Wednesday, October 9, 2013

Happiness >= Money?

I want to start out by saying that I am NOT trying to toot my own horn in this post, rather; I just need to get this off my chest.

It feels like I always take jobs in which no one knows what to do with me. I can’t tell if I am under-applying for positions or misunderstanding the job during the interview or maybe I’m just desperate, but I still don’t feel like I have found a “good” job. I realize that I’m only 25 and have been out of college for roughly four years, but why do I always end up in positions that come up lacking? Am I too much of an idealist? Am I not picky enough? Or am I just trying to make myself fit in with the “business culture” of which I really have no interest in joining?

Is it okay to just take a job you enjoy and not worry about money or title?

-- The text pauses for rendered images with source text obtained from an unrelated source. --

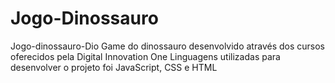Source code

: # Jogo-Dinossauro
Jogo-dinossauro-Dio
Game do dinossauro desenvolvido através dos cursos oferecidos pela Digital Innovation One 
Linguagens utilizadas para desenvolver o projeto foi JavaScript, CSS e HTML

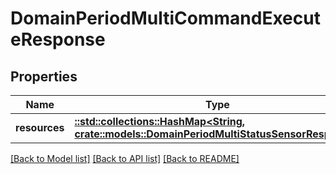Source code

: # DomainPeriodMultiCommandExecuteResponse

## Properties

Name | Type | Description | Notes
------------ | ------------- | ------------- | -------------
**resources** | [**::std::collections::HashMap<String, crate::models::DomainPeriodMultiStatusSensorResponse>**](domain.MultiStatusSensorResponse.md) |  |

[[Back to Model list]](../README.md#documentation-for-models) [[Back to API list]](../README.md#documentation-for-api-endpoints) [[Back to README]](../README.md)
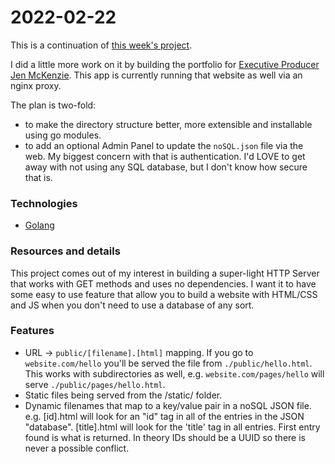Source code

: # 2022-02-22

This is a continuation of [this week's project](https://github.com/daltonjmcgee/2022-01-17).

I did a little more work on it by building the portfolio for [Executive Producer Jen McKenzie](https://jenmckenzie.com). This app is currently running that website as well via an nginx proxy.

The plan is two-fold:
- to make the directory structure better, more extensible and installable using go modules.
- to add an optional Admin Panel to update the `noSQL.json` file via the web. My biggest concern with that is authentication. I'd LOVE to get away with not using any SQL database, but I don't know how secure that is.

### Technologies

- [Golang](https://go.dev/)

### Resources and details

This project comes out of my interest in building a super-light HTTP Server that works with GET methods and uses no dependencies. I want it to have some easy to use feature that allow you to build a website with HTML/CSS and JS when you don't need to use a database of any sort.

### Features
- URL -> `public/[filename].[html]` mapping. If you go to `website.com/hello` you'll be served the file from `./public/hello.html`. This works with subdirectories as well, e.g. `website.com/pages/hello` will serve `./public/pages/hello.html`.
- Static files being served from the /static/ folder.
- Dynamic filenames that map to a key/value pair in a noSQL JSON file. e.g. [id].html will look for an "id" tag in all of the entries in the JSON "database". [title].html will look for the 'title' tag in all entries. First entry found is what is returned. In theory IDs should be a UUID so there is never a possible conflict.

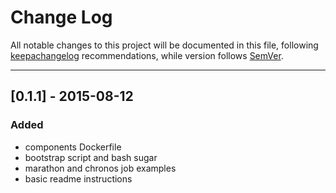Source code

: # Change Log

All notable changes to this project will be documented in this file, following [keepachangelog](http://keepachangelog.com/) recommendations, while version follows [SemVer](http://semver.org/).

---

## [0.1.1] - 2015-08-12
### Added
- components Dockerfile
- bootstrap script and bash sugar
- marathon and chronos job examples
- basic readme instructions
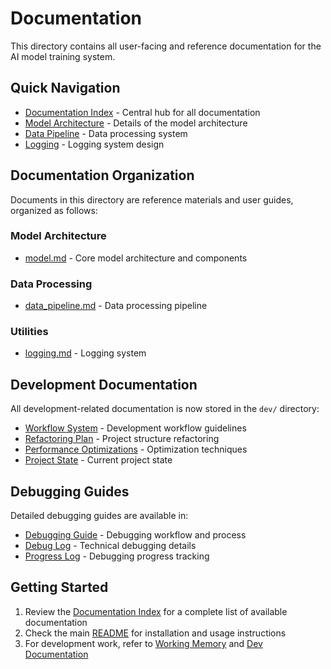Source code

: # Documentation

This directory contains all user-facing and reference documentation for the AI model training system.

## Quick Navigation

- [Documentation Index](INDEX.md) - Central hub for all documentation
- [Model Architecture](model.md) - Details of the model architecture
- [Data Pipeline](data_pipeline.md) - Data processing system
- [Logging](logging.md) - Logging system design

## Documentation Organization

Documents in this directory are reference materials and user guides, organized as follows:

### Model Architecture
- [model.md](model.md) - Core model architecture and components

### Data Processing
- [data_pipeline.md](data_pipeline.md) - Data processing pipeline

### Utilities
- [logging.md](logging.md) - Logging system

## Development Documentation

All development-related documentation is now stored in the `dev/` directory:

- [Workflow System](../dev/workflow/workflow_system.md) - Development workflow guidelines
- [Refactoring Plan](../dev/planning/refactoring_plan.md) - Project structure refactoring
- [Performance Optimizations](../dev/performance/optimizations.md) - Optimization techniques
- [Project State](../dev/planning/state.md) - Current project state

## Debugging Guides

Detailed debugging guides are available in:

- [Debugging Guide](guides/debugging_guide.md) - Debugging workflow and process
- [Debug Log](logs/debug_log.md) - Technical debugging details
- [Progress Log](logs/progress_log.md) - Debugging progress tracking

## Getting Started

1. Review the [Documentation Index](INDEX.md) for a complete list of available documentation
2. Check the main [README](../README.md) for installation and usage instructions
3. For development work, refer to [Working Memory](../working_memory.md) and [Dev Documentation](../dev/README.md) 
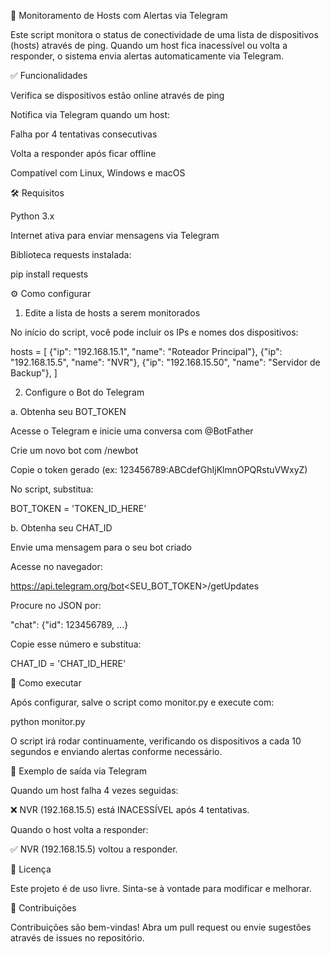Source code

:📡 Monitoramento de Hosts com Alertas via Telegram

Este script monitora o status de conectividade de uma lista de dispositivos (hosts) através de ping. Quando um host fica inacessível ou volta a responder, o sistema envia alertas automaticamente via Telegram.

✅ Funcionalidades

Verifica se dispositivos estão online através de ping

Notifica via Telegram quando um host:

Falha por 4 tentativas consecutivas

Volta a responder após ficar offline

Compatível com Linux, Windows e macOS

🛠️ Requisitos

Python 3.x

Internet ativa para enviar mensagens via Telegram

Biblioteca requests instalada:

pip install requests

⚙️ Como configurar

1. Edite a lista de hosts a serem monitorados

No início do script, você pode incluir os IPs e nomes dos dispositivos:

hosts = [
    {"ip": "192.168.15.1", "name": "Roteador Principal"},
    {"ip": "192.168.15.5", "name": "NVR"},
    {"ip": "192.168.15.50", "name": "Servidor de Backup"},
]

2. Configure o Bot do Telegram

a. Obtenha seu BOT_TOKEN

Acesse o Telegram e inicie uma conversa com @BotFather

Crie um novo bot com /newbot

Copie o token gerado (ex: 123456789:ABCdefGhIjKlmnOPQRstuVWxyZ)

No script, substitua:

BOT_TOKEN = 'TOKEN_ID_HERE'

b. Obtenha seu CHAT_ID

Envie uma mensagem para o seu bot criado

Acesse no navegador:

https://api.telegram.org/bot<SEU_BOT_TOKEN>/getUpdates

Procure no JSON por:

"chat": {"id": 123456789, ...}

Copie esse número e substitua:

CHAT_ID = 'CHAT_ID_HERE'

🚀 Como executar

Após configurar, salve o script como monitor.py e execute com:

python monitor.py

O script irá rodar continuamente, verificando os dispositivos a cada 10 segundos e enviando alertas conforme necessário.

📂 Exemplo de saída via Telegram

Quando um host falha 4 vezes seguidas:

❌ NVR (192.168.15.5) está INACESSÍVEL após 4 tentativas.

Quando o host volta a responder:

✅ NVR (192.168.15.5) voltou a responder.

📄 Licença

Este projeto é de uso livre. Sinta-se à vontade para modificar e melhorar.

🤝 Contribuições

Contribuições são bem-vindas! Abra um pull request ou envie sugestões através de issues no repositório.

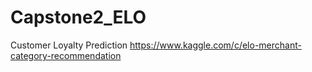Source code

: # Capstone2_ELO
Customer Loyalty Prediction
https://www.kaggle.com/c/elo-merchant-category-recommendation
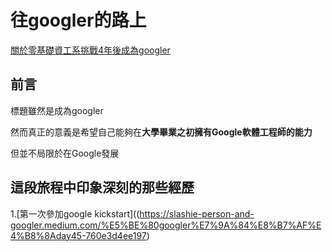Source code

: 


# 往googler的路上
[關於零基礎資工系挑戰4年後成為googler](https://slashie-person-and-googler.medium.com/%E9%9B%B6%E5%9F%BA%E7%A4%8E%E8%B3%87%E5%B7%A5%E7%B3%BB%E5%AD%B8%E7%94%9F%E5%9C%A8%E6%88%90%E7%82%BAgoogle%E5%B7%A5%E7%A8%8B%E5%B8%AB%E4%B9%8B%E8%B7%AF-af5d71300d82)
## 前言
標題雖然是成為googler

然而真正的意義是希望自己能夠在**大學畢業之初擁有Google軟體工程師的能力**

但並不局限於在Google發展
## 這段旅程中印象深刻的那些經歷
1.[第一次參加google kickstart]((https://slashie-person-and-googler.medium.com/%E5%BE%80googler%E7%9A%84%E8%B7%AF%E4%B8%8Aday45-760e3d4ee197)

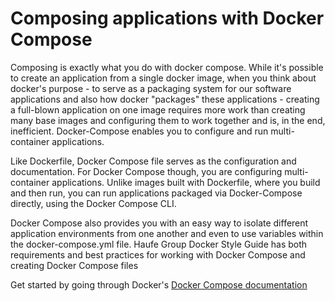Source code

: # Composing applications with Docker Compose

Composing is exactly what you do with docker compose. While it's possible to create an application from a single docker image, when you think about docker's purpose - to serve as a packaging system for our software applications and also how docker "packages" these applications - creating a full-blown application on one image requires more work than creating many base images and configuring them to work together and is, in the end, inefficient. Docker-Compose enables you to configure and run multi-container applications.

Like Dockerfile, Docker Compose file serves as the configuration and documentation. For Docker Compose though, you are configuring multi-container applications. Unlike images built with Dockerfile, where you build and then run, you can run applications packaged via Docker-Compose directly, using the Docker Compose CLI. 

Docker Compose also provides you with an easy way to isolate different application environments from one another and even to use variables within the docker-compose.yml file. Haufe Group Docker Style Guide has both requirements and best practices for working with Docker Compose and creating Docker Compose files

Get started by going through Docker's [Docker Compose documentation](https://docs.docker.com/compose/overview/)

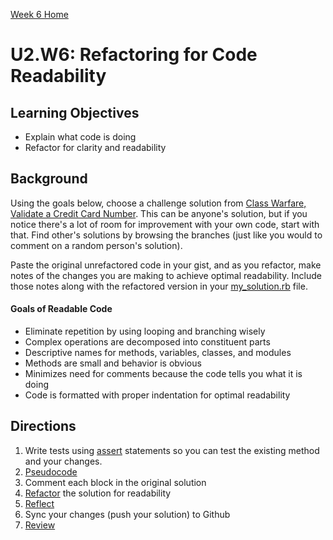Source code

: [Week 6 Home](../)

# U2.W6: Refactoring for Code Readability


## Learning Objectives
- Explain what code is doing
- Refactor for clarity and readability

## Background
Using the goals below, choose a challenge solution from [Class Warfare, Validate a Credit Card Number](../../week_5/6_validate_credit_card). This can be anyone's solution, but if you notice there's a lot of room for improvement with your own code, start with that. Find other's solutions by browsing the branches (just like you would to comment on a random person's solution).

Paste the original unrefactored code in your gist, and as you refactor, make notes of the changes you are making to achieve optimal readability. Include those notes along with the refactored version in your [my_solution.rb](my_solution.rb) file.

#### Goals of Readable Code
- Eliminate repetition by using looping and branching wisely
- Complex operations are decomposed into constituent parts
- Descriptive names for methods, variables, classes, and modules
- Methods are small and behavior is obvious
- Minimizes need for comments because the code tells you what it is doing
- Code is formatted with proper indentation for optimal readability

## Directions
 
1. Write tests using [assert](../../1_assert_statements) statements so you can test the existing method and your changes.
2. [Pseudocode](../../references/pseudocode.md)
3. Comment each block in the original solution
4. [Refactor](../../references/refactoring.md) the solution for readability
5. [Reflect](../../references/reflection_guidelines.md)
6. Sync your changes (push your solution) to Github
7. [Review](../../references/review.md)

I have always thought so, but now for some reason, I am starting to doubt this. Is happiness all that matters? Do I sound crazy for even asking that? Because here’s the thing: I am very happy in my current job. I love my schedule, my coworkers, and even the actual job duties. I just don’t love the pay and title. Honestly, friends, I have backtracked to my post-college days in those two areas, and it hasn’t bothered me too much until now.

For how long do you value experience over things like money and status? Is there a right answer? And why am I suddenly questioning my values?

Part of me thinks I will look back on this in 10 years and LMAO at the silliness of this question. I really hope I do.